Ciao Gaetano, sono contento che tu sia venuto allo scoperto. Vedi, quel cinque mi è suonato come uno schiaffo, per tre motivi:
A) pochi istanti prima, o quasi in contemporanea, ti avevo dato un 10 “ad personam” (per una cosa che in verità non pretendeva gran che);
B) mi è arrivato senza alcun commento. Ora, un nove o un dieci lo posso capire, o anche un otto; ma un cinque no, è un voto basso, secondo me bisogna commentarlo. E non dopo 3 giorni, nè dopo essere finalmente usciti dalla tana per esserne stati stanati da “provocazioni” a te evidenti. : ))
C) nella mia mentalità, un cinque è peggio di uno zero. E te lo spiego. Vedi, io a differenza di te sono largo di voti, perchè ritengo che qualcosa o è poesia o non lo è. E quindi se lo è do' 10, che sia Montale o tu o chiunque, anche fuori della cerchia degli amici (o al massimo do' 9 se non riesco a beccare sull'angolo destro quella benedetta quinta stella); se una cosa fa proprio pena, non dico tecnicamente, ma proprio come contenuto, perché semmai di estrema volgarità, do' zero o 1 (sempre per via della stellina, stavolta di sinistra).
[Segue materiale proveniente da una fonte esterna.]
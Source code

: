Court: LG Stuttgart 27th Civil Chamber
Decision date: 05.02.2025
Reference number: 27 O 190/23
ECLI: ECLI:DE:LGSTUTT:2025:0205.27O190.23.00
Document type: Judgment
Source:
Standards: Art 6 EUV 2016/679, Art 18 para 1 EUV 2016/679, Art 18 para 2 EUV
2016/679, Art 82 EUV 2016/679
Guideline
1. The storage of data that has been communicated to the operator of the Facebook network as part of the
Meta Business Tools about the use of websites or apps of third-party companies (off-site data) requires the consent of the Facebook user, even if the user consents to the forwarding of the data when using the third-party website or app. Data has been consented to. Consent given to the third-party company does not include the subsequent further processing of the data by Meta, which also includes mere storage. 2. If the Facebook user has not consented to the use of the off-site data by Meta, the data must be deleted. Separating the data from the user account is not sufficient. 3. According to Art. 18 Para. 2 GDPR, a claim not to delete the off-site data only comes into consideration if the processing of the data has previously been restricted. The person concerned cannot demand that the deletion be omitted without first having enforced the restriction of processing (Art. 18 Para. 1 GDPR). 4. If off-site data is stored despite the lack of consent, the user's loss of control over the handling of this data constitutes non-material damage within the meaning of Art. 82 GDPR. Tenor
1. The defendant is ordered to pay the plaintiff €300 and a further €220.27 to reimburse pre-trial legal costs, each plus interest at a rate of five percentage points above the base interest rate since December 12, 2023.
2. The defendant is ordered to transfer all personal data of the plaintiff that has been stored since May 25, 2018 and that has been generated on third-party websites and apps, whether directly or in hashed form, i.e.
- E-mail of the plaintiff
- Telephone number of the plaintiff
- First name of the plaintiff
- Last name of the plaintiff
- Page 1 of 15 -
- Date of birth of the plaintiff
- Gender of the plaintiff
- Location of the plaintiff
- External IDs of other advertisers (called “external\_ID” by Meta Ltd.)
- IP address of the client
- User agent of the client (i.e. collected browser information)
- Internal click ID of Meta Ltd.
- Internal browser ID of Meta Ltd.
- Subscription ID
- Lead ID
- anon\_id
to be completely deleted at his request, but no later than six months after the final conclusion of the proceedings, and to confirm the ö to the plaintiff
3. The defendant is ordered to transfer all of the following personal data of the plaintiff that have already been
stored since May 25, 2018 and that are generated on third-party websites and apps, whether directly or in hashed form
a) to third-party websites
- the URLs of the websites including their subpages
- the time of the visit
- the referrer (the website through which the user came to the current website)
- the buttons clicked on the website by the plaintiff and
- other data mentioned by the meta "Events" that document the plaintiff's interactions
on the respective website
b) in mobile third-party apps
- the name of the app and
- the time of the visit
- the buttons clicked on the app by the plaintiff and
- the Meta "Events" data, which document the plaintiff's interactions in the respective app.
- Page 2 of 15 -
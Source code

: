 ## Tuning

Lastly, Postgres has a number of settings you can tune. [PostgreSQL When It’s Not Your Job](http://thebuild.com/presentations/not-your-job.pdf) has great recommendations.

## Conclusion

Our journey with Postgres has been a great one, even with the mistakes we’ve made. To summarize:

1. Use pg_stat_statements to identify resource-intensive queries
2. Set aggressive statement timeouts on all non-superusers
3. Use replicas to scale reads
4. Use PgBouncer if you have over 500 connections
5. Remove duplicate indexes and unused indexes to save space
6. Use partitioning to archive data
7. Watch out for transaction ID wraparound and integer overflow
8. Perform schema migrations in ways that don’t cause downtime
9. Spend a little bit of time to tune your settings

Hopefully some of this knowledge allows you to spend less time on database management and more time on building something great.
Questo però più per gli aforismi e altre cose che per le poesie, che rispetto sempre come tentativi di esprimere l'inesprimibile. Non ho mai espresso uno zero per poesie che non mi piacevano. Per le poesie solo 10 se mi piacciono. Altrimenti tiro deitto. Voti intermedi (dico anche 6 o 7, figurati dei 5), sinceramente, non mi sento di darne, per tre motivi.
1) malgrado io ritenga di non peccare quanto alla forma, alla forma stessa faccio molto meno caso che al contenuto. Quindi voti bassi per forma carente non ne do'. Preferisco passare oltre, semmai con un commento di incoraggiamento.
2) i contenuti: anche quelli talora scarseggiano. Ma come dicevo penso che la poesia sia un volo nel corso del quale l'anima mette a nudo se stessa, e io rispetto religiosamente quel volo. Prima o poi verrà fuori anche il contenuto.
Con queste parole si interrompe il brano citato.